━━━━━ DATA SHOWN

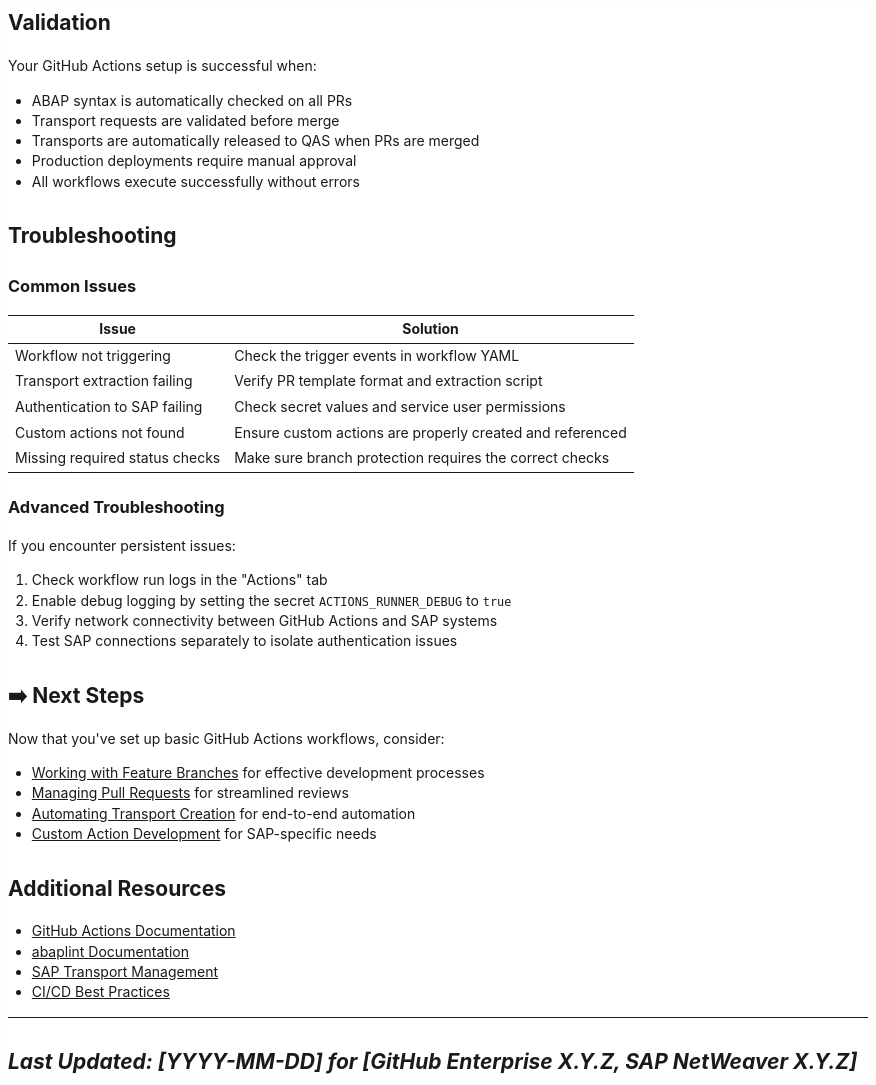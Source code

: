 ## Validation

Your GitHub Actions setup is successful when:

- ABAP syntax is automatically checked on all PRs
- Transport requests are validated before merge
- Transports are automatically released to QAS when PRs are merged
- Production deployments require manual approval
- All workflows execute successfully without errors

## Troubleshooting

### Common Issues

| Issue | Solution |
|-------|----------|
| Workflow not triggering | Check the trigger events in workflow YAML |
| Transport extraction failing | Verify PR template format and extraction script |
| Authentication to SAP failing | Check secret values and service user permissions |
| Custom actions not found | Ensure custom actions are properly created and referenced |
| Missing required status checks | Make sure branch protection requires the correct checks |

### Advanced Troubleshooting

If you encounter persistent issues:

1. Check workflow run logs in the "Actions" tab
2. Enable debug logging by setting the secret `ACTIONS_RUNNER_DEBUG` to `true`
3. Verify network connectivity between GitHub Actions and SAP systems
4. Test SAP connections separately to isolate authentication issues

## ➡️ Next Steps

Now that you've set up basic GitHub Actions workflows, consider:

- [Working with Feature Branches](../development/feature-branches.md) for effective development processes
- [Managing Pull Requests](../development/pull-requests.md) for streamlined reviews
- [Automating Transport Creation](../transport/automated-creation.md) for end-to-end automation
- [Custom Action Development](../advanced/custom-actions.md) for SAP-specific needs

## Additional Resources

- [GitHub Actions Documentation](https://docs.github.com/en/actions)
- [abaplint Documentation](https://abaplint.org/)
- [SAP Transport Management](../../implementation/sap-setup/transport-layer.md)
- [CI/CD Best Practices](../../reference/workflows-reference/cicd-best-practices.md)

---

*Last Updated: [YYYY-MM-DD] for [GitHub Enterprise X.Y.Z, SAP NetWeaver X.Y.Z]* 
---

━━━━━━━━━━

ACTIVITY: All that should be returned is the run of lines from the start of the entries above to the line bearing "extraction script |", each exact, with pictures omitted.

RESULT OF THIS EXERCISE:
Source code

: ## Validation

Your GitHub Actions setup is successful when:

- ABAP syntax is automatically checked on all PRs
- Transport requests are validated before merge
- Transports are automatically released to QAS when PRs are merged
- Production deployments require manual approval
- All workflows execute successfully without errors

## Troubleshooting

### Common Issues

| Issue | Solution |
|-------|----------|
| Workflow not triggering | Check the trigger events in workflow YAML |
| Transport extraction failing | Verify PR template format and extraction script |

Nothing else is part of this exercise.